I want to preface this blog by saying that there will be a Monsters update this week. We’re just moving Monsters updates to Sundays. This is going to work out for us and you, dear readers, in a couple of ways.
- The holidays are coming up, and we’re going to be really busy on those days. You still might not get updates on holiday weeks, but this makes it so much more likely that you will.
- Erin and I have both had some life changes happen in the last month or so, and it turns out that our original schedule isn’t doing it for us, so we’re changing it.

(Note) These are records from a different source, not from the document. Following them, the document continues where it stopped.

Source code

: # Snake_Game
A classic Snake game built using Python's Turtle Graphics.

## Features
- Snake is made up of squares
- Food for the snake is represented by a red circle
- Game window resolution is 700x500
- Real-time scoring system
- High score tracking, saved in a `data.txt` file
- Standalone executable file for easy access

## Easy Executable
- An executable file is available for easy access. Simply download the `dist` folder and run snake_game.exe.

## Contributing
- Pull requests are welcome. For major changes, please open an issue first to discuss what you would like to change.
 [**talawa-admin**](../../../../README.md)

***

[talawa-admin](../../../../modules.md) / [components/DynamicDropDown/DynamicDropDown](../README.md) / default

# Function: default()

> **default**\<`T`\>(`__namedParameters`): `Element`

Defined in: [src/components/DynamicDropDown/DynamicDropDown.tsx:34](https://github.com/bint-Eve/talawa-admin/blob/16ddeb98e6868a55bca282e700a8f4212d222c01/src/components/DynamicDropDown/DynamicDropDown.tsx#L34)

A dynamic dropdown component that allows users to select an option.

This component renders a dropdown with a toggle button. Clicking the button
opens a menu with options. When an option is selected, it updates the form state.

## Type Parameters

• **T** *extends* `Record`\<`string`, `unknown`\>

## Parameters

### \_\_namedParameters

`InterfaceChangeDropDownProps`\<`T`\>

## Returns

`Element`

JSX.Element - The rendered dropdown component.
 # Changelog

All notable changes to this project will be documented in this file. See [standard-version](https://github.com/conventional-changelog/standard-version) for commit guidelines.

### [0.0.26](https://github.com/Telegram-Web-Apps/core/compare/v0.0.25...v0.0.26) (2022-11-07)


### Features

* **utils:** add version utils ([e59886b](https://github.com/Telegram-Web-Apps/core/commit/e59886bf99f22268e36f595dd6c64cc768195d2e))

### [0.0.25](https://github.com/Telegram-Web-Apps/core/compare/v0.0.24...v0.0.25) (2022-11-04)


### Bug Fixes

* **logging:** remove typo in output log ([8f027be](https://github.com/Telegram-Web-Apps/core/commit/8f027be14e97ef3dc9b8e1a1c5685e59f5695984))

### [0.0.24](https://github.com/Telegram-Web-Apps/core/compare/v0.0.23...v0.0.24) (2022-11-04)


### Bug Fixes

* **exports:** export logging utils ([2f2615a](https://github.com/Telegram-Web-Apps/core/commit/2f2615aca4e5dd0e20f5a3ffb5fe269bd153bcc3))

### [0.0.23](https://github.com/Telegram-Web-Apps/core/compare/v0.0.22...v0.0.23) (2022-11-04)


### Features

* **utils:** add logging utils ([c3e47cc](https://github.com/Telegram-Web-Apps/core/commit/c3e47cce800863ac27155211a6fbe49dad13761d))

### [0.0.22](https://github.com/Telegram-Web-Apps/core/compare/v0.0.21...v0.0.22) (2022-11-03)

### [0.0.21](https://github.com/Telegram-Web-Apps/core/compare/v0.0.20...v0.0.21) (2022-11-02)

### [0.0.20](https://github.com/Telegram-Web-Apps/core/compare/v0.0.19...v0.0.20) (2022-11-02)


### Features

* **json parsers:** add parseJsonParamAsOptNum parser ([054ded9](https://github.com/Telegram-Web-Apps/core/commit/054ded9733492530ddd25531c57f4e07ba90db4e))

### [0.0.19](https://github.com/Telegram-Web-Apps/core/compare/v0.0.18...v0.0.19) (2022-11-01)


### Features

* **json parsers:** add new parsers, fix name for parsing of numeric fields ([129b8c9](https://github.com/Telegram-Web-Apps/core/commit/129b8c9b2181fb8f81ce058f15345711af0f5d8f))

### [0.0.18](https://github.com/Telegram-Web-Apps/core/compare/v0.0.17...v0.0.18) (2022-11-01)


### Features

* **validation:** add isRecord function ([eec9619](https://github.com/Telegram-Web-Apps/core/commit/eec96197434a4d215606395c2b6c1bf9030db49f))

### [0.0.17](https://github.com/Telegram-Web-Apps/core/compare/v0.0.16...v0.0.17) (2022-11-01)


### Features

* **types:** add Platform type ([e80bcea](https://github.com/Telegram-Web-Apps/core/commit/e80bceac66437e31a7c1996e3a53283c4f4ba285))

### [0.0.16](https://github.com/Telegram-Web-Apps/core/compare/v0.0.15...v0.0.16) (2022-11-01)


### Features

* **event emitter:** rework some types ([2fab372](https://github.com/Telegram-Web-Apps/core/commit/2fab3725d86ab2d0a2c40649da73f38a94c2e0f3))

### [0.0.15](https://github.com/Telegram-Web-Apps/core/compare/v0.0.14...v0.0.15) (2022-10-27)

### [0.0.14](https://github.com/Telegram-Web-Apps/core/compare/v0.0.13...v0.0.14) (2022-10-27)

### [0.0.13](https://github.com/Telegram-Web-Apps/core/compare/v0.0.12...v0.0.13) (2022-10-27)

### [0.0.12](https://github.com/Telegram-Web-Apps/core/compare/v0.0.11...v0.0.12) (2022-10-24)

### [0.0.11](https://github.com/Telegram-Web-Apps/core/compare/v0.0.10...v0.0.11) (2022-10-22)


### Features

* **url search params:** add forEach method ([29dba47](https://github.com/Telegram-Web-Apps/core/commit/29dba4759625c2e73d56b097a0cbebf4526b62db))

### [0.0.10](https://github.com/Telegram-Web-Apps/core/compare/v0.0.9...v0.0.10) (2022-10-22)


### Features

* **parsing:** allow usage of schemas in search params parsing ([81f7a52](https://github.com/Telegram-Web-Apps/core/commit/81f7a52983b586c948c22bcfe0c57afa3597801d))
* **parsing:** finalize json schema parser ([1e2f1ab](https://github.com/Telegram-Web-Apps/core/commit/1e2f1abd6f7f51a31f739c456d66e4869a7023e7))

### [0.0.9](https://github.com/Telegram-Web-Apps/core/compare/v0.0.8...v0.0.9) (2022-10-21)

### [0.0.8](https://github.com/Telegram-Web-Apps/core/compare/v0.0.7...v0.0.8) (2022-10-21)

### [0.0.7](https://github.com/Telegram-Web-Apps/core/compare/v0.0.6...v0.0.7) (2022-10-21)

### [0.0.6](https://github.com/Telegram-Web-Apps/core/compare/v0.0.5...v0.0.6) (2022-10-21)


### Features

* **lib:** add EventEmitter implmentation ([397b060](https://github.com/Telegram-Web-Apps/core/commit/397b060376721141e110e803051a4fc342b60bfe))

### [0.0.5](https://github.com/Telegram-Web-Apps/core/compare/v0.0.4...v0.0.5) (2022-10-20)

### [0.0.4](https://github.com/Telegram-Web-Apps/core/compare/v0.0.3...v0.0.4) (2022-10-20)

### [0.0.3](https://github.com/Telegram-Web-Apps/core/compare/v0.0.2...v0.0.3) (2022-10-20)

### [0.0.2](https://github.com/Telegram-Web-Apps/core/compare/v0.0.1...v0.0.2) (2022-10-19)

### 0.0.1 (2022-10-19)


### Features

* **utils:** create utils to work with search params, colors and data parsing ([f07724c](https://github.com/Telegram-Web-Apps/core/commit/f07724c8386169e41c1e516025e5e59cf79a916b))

Now, you can check out here and come back on Sunday, or you can read a rambling blog about this character I love from an entirely different set of stories Erin and I are working on that you’ll get next year, though I make no hard and fast promises regarding when you will get them.
So, I love video games. How does this relate to Bennett Quint, she of the first short story I put on this site? Well, I’m glad you asked because I’m about to tell you.
I’ve been playing video games since I was a kid. At first, they were mostly a group activity. I’d play a few on my own but I always had more fun playing with my cousins. There were the DOS games. Cosmo’s Cosmic Adventure. Duke Nukem. Then DOOM. Dark Forces. Shadows of the Empire. Freaking Half-Life. Then the Playstation came out and we were all over that, though my memories of those games aren’t as strong as the ones that came before. Then on PS2, there was this game called TimeSplitters and I played the crap out of that with my cousins. Those were some good times.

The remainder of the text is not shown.